Проблема, обусловливающая практическую ценность разработки методического подхода к анализу такого речевого материала, заключается в том, что высказывания, содержащие нефактуальное знание, необходимо отграничивать от заведомой лжи ввиду отсутствия у говорящего ментальной установки на обман и дезинформацию. Зачастую это принципиально при затянувшемся расследовании уголовных дел, когда описываемые в показаниях события по истечении времени «обрастают» новыми сведениями, источником которых является уже не непосредственное описание фактов, а когнитивная деятельность сообщающего, включающая поиск информации как в соб-
ственной памяти, так и извне, выдвижение идей и построение гипотез, рассуждения и логические умозаключения, направленные на восполнение лакун в ответ на проблемные вопросы по делу и имеющие целью формирование собственного понимания произошедшего.
В данном случае комплексная психологолингвистическая экспертиза, как правило, должна ответить на следующие вопросы: «Имеются ли в речевом поведении Х-а психологические, психофизиологические, лингвистические признаки донесения им адекватной, соответствующей действительности информации об излагаемых событиях или наличия скрываемых обстоятельств, конструирования им ложных высказываний?
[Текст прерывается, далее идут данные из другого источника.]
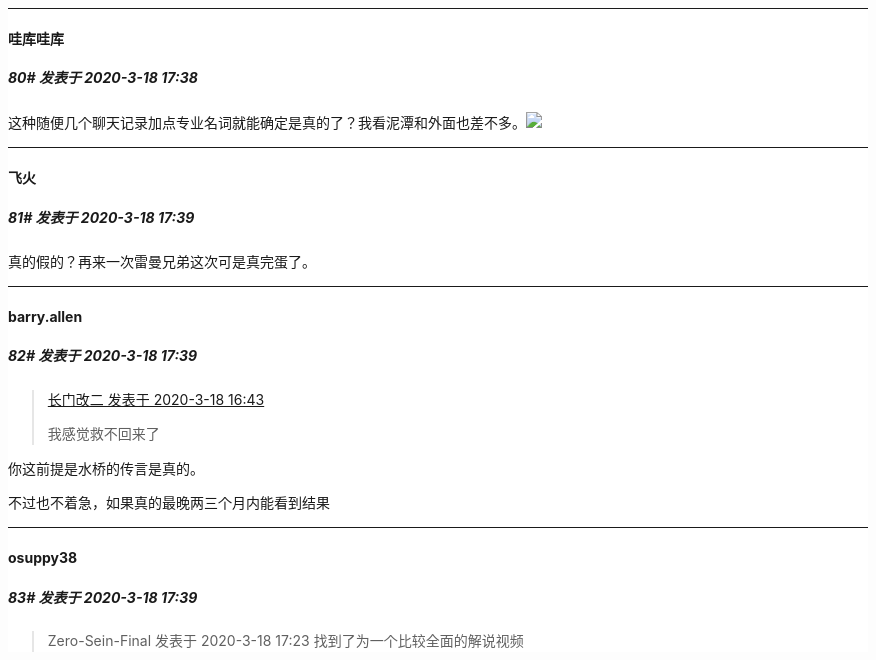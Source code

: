 




-----

####  哇库哇库  
##### 80#       发表于 2020-3-18 17:38




这种随便几个聊天记录加点专业名词就能确定是真的了？我看泥潭和外面也差不多。<img src="https://static.saraba1st.com/image/smiley/face2017/049.png" referrerpolicy="no-referrer">







-----

####  飞火  
##### 81#       发表于 2020-3-18 17:39




真的假的？再来一次雷曼兄弟这次可是真完蛋了。







-----

####  barry.allen  
##### 82#       发表于 2020-3-18 17:39



<blockquote><a href="httphttps://bbs.saraba1st.com/2b/forum.php?mod=redirect&amp;goto=findpost&amp;pid=46787209&amp;ptid=1919525" target="_blank">长门改二 发表于 2020-3-18 16:43</a>

我感觉救不回来了</blockquote>
你这前提是水桥的传言是真的。


不过也不着急，如果真的最晚两三个月内能看到结果







-----

####  osuppy38  
##### 83#       发表于 2020-3-18 17:39



<blockquote>Zero-Sein-Final 发表于 2020-3-18 17:23
找到了为一个比较全面的解说视频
Каковы эти признаки и в связи с какой высказываемой информацией проявляются?»
Неотъемлемой прерогативой психолога при этом является исследование особенностей познавательных процессов (восприятия, памяти, мышления), интеллектуальных, личностных, эмоционально-волевых и иных индивидуально-психологических особенностей подэкспертного, могущих влиять на его способности к потенциальному восприятию, сохранению, воспроизведению и донесению информации о событиях объективной реальности, а также психического (эмоционального) состояния этого человека при конкретных произошедших событиях, обусловливающего его ситуативную возможность восприятия и сохранения адекватной, соответствующей действительности и детализированной информации о ситуации. Исследование речевого поведения в части определения психологических и психофизиологических признаков сообщения ложных или правдивых высказываний, наряду с контент-анализом имеющихся видеофрагментов допросов, может включать в себя применение метода свободной беседы с использованием аппаратно-программного комплекса психофизиологического тестирования и последующий анализ полученных данных.
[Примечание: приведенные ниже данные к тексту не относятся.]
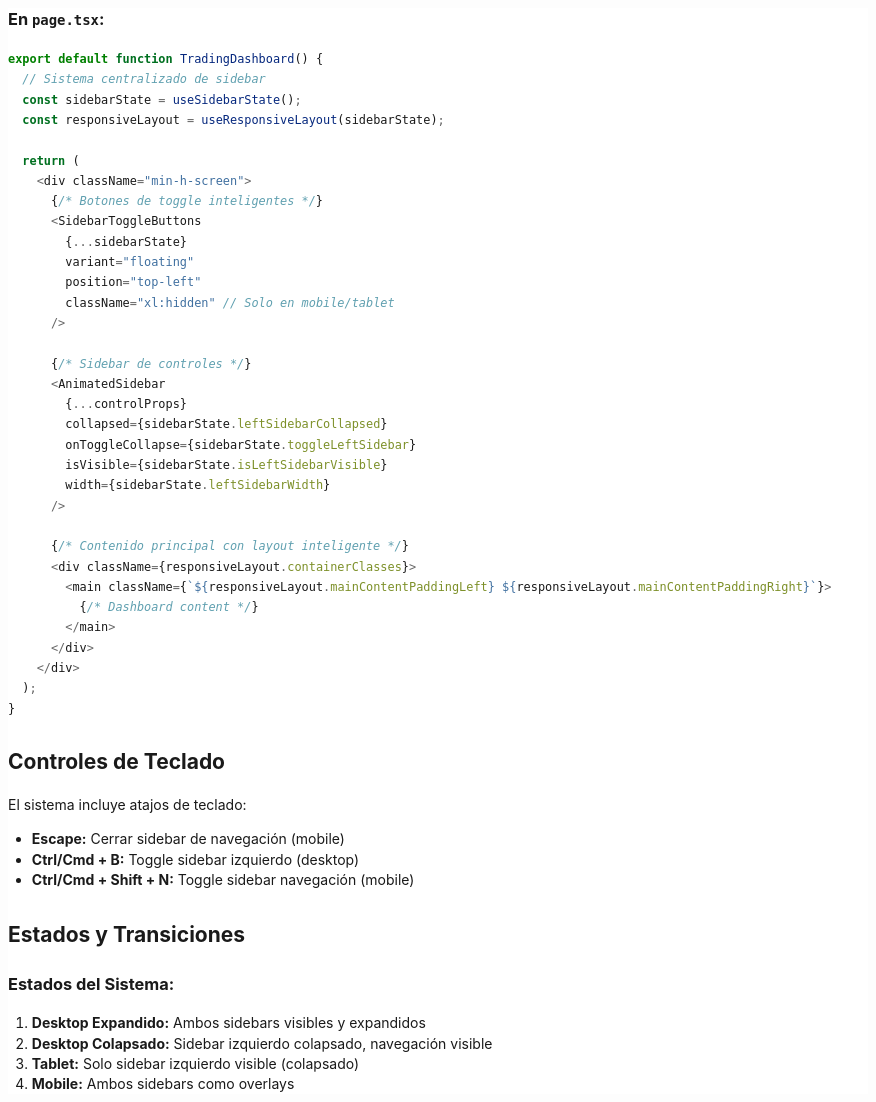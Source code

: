 ### En `page.tsx`:

```typescript
export default function TradingDashboard() {
  // Sistema centralizado de sidebar
  const sidebarState = useSidebarState();
  const responsiveLayout = useResponsiveLayout(sidebarState);
  
  return (
    <div className="min-h-screen">
      {/* Botones de toggle inteligentes */}
      <SidebarToggleButtons
        {...sidebarState}
        variant="floating"
        position="top-left"
        className="xl:hidden" // Solo en mobile/tablet
      />
      
      {/* Sidebar de controles */}
      <AnimatedSidebar
        {...controlProps}
        collapsed={sidebarState.leftSidebarCollapsed}
        onToggleCollapse={sidebarState.toggleLeftSidebar}
        isVisible={sidebarState.isLeftSidebarVisible}
        width={sidebarState.leftSidebarWidth}
      />
      
      {/* Contenido principal con layout inteligente */}
      <div className={responsiveLayout.containerClasses}>
        <main className={`${responsiveLayout.mainContentPaddingLeft} ${responsiveLayout.mainContentPaddingRight}`}>
          {/* Dashboard content */}
        </main>
      </div>
    </div>
  );
}
```

## Controles de Teclado

El sistema incluye atajos de teclado:

- **Escape:** Cerrar sidebar de navegación (mobile)
- **Ctrl/Cmd + B:** Toggle sidebar izquierdo (desktop)
- **Ctrl/Cmd + Shift + N:** Toggle sidebar navegación (mobile)

## Estados y Transiciones

### Estados del Sistema:
1. **Desktop Expandido:** Ambos sidebars visibles y expandidos
2. **Desktop Colapsado:** Sidebar izquierdo colapsado, navegación visible
3. **Tablet:** Solo sidebar izquierdo visible (colapsado)
4. **Mobile:** Ambos sidebars como overlays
Как показывает практический опыт, в сложных случаях возникает потребность оптимизировать методику лингвистического исследования. Примером может послужить ситуация, когда в исследуемом речевом поведении имеются психологические и психофизиологические признаки донесения правдивой информации об излагаемых событиях, отсутствуют признаки конструирования ложных высказываний, но вместе с тем выраженность (уровни стабильности и интенсивности) пси- хофизиологических реакций подэкспертного показывает, что некоторые элементы сообщаемых им сведений не актуальны (не известны) для него полностью, ввиду чего невозможно установить их существенность в обстоятельствах произошедшего.
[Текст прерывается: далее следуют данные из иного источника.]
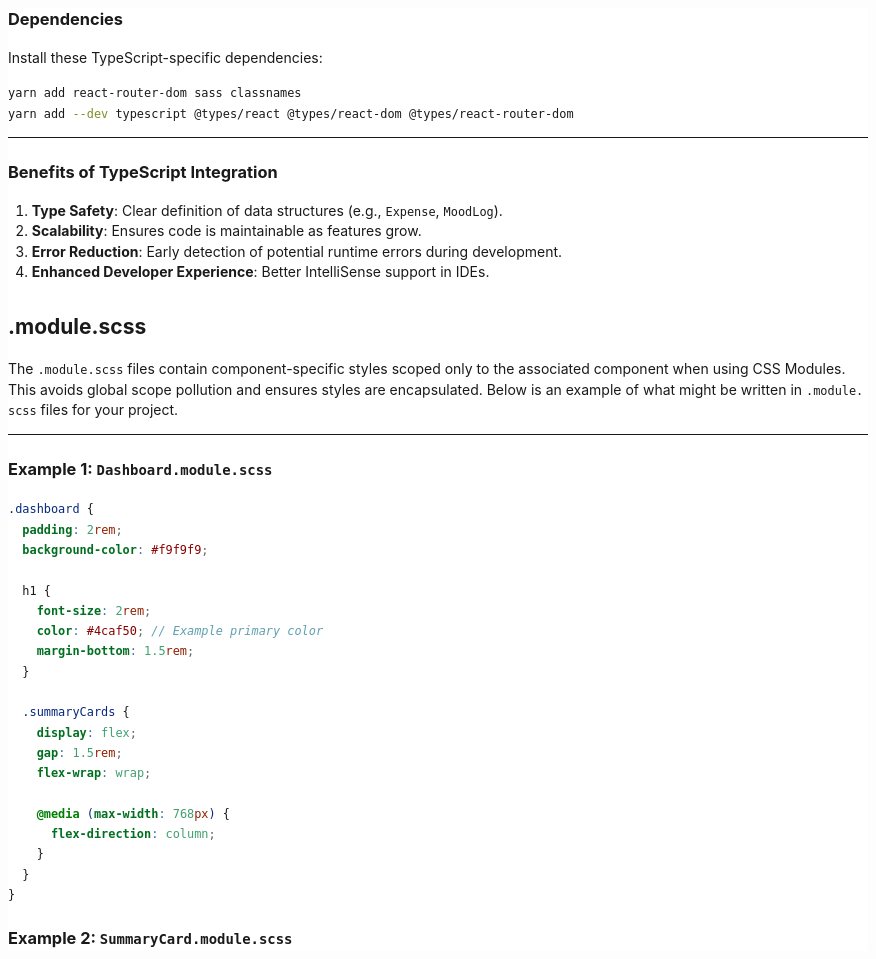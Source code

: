 
### **Dependencies**

Install these TypeScript-specific dependencies:

```bash
yarn add react-router-dom sass classnames
yarn add --dev typescript @types/react @types/react-dom @types/react-router-dom
```

---

### **Benefits of TypeScript Integration**

1. **Type Safety**: Clear definition of data structures (e.g., `Expense`, `MoodLog`).
2. **Scalability**: Ensures code is maintainable as features grow.
3. **Error Reduction**: Early detection of potential runtime errors during development.
4. **Enhanced Developer Experience**: Better IntelliSense support in IDEs.

## **.module.scss**

The `.module.scss` files contain component-specific styles scoped only to the associated component when using CSS Modules. This avoids global scope pollution and ensures styles are encapsulated. Below is an example of what might be written in `.module.scss` files for your project.

---

### **Example 1: `Dashboard.module.scss`**

```scss
.dashboard {
  padding: 2rem;
  background-color: #f9f9f9;

  h1 {
    font-size: 2rem;
    color: #4caf50; // Example primary color
    margin-bottom: 1.5rem;
  }

  .summaryCards {
    display: flex;
    gap: 1.5rem;
    flex-wrap: wrap;

    @media (max-width: 768px) {
      flex-direction: column;
    }
  }
}
```

### **Example 2: `SummaryCard.module.scss`**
Комплексная психолого-лингвистическая экспертиза проводилась по уголовному делу, возбужденному в отношении неустановленных лиц по признакам преступления, предусмотренного пп. «а», «б» ч. 3 ст. 286 УК РФ (превышение должностных полномочий с применением насилия, оружия или спецсредств), по факту применения физического насилия в отношении Х-а. Оно было выделено в отдельное производство из уголовного дела, в рамках которого два человека уже были признаны виновными, осуждены и понесли заслуженное наказание за данное преступление. По незавершенному следствием делу потерпевший Х называл в числе нападавших на него еще пятерых человек. Следствие продолжалось несколько лет, на протяжении которых Х-ом несколько раз были даны частично разноречивые показания, в отношении которых возникла необходимость в установлении коммуникативной достоверности изложенной информации экспертным путем.
Эксперты исследовали видеозаписи следственного эксперимента, допроса, психофизиологического обследования потерпевшего Х-а, кроме того экспертом-психологом было проведено и зафиксировано на видео еще одно экспериментально-психологическое, психофизиологическое обследование с применением аппаратно-программного комплекса тестирования. Общая продолжительность видеозаписей – порядка 7 часов.
Полученная в результате психологического исследования картина индивидуальнопсихологических и когнитивных особенностей Х-а и анализ его психофизиологических реакций в ходе свободной беседы с использованием полиграфа показали: а) его способность к потенциальному и ситуативному восприятию, сохранению, воспроизведению и донесению адекватной, соответствующей действительности и детализированной информации о событиях; б) предпочтительность соблюдения условия искренности с его стороны в процессе зафиксированной на видеозаписях речевой коммуникации.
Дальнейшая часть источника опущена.